··· STORED DATA ···

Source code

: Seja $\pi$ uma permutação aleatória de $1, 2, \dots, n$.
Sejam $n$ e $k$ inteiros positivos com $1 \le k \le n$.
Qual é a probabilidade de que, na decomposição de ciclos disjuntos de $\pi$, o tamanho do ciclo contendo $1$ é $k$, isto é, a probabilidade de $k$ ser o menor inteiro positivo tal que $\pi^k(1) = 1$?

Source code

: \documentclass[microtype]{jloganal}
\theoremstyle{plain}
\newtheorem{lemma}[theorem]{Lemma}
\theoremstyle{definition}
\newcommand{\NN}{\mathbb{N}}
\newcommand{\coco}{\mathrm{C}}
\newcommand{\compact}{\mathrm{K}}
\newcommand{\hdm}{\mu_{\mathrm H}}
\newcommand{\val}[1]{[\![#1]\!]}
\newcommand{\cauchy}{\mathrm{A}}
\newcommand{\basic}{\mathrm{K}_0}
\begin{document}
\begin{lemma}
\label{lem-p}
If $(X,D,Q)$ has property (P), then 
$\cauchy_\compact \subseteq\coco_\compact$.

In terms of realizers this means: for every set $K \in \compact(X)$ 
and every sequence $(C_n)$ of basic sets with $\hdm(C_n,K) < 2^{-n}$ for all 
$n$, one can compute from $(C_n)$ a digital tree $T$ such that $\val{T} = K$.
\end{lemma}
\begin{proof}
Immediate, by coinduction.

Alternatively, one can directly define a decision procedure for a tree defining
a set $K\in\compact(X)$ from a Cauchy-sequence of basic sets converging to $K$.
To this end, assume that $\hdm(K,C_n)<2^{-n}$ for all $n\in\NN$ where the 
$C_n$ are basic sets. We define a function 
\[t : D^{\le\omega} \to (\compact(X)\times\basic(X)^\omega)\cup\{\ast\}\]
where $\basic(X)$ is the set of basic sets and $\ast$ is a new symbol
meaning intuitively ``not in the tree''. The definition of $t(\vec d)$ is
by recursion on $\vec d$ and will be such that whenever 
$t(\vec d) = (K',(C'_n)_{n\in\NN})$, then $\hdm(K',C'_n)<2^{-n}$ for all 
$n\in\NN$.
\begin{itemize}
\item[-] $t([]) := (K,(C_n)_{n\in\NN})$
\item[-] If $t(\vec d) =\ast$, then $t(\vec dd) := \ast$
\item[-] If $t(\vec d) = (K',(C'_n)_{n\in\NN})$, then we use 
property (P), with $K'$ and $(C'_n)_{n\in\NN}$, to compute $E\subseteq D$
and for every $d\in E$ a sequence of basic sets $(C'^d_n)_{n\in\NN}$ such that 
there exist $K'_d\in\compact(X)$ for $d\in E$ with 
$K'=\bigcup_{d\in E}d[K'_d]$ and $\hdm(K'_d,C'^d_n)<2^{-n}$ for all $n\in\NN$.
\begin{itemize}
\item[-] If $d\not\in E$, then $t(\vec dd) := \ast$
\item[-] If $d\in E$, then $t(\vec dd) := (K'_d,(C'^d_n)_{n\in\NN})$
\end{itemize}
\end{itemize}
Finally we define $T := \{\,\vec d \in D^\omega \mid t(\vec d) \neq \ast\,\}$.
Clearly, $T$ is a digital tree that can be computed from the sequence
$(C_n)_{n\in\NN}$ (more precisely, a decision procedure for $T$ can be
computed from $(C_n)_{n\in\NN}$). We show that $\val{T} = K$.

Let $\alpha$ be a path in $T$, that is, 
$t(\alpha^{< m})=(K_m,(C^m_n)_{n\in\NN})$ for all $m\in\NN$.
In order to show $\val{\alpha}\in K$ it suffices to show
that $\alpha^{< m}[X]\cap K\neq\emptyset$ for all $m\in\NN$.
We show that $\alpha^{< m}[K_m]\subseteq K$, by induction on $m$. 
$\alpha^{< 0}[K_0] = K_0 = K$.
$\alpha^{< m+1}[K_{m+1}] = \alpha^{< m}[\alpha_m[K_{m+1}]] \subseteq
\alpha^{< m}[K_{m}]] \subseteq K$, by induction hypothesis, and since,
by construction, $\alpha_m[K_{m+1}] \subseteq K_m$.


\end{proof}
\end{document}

···

- _WORK INSTRUCTION_
All lines in the data above from the one with "and every sequence" through the one with "Alternatively, one can" must be repeated exactly, and no others.

- _EXERCISE ANSWER_
and every sequence $(C_n)$ of basic sets with $\hdm(C_n,K) < 2^{-n}$ for all 
$n$, one can compute from $(C_n)$ a digital tree $T$ such that $\val{T} = K$.
\end{lemma}
\begin{proof}
Immediate, by coinduction.

Alternatively, one can directly define a decision procedure for a tree defining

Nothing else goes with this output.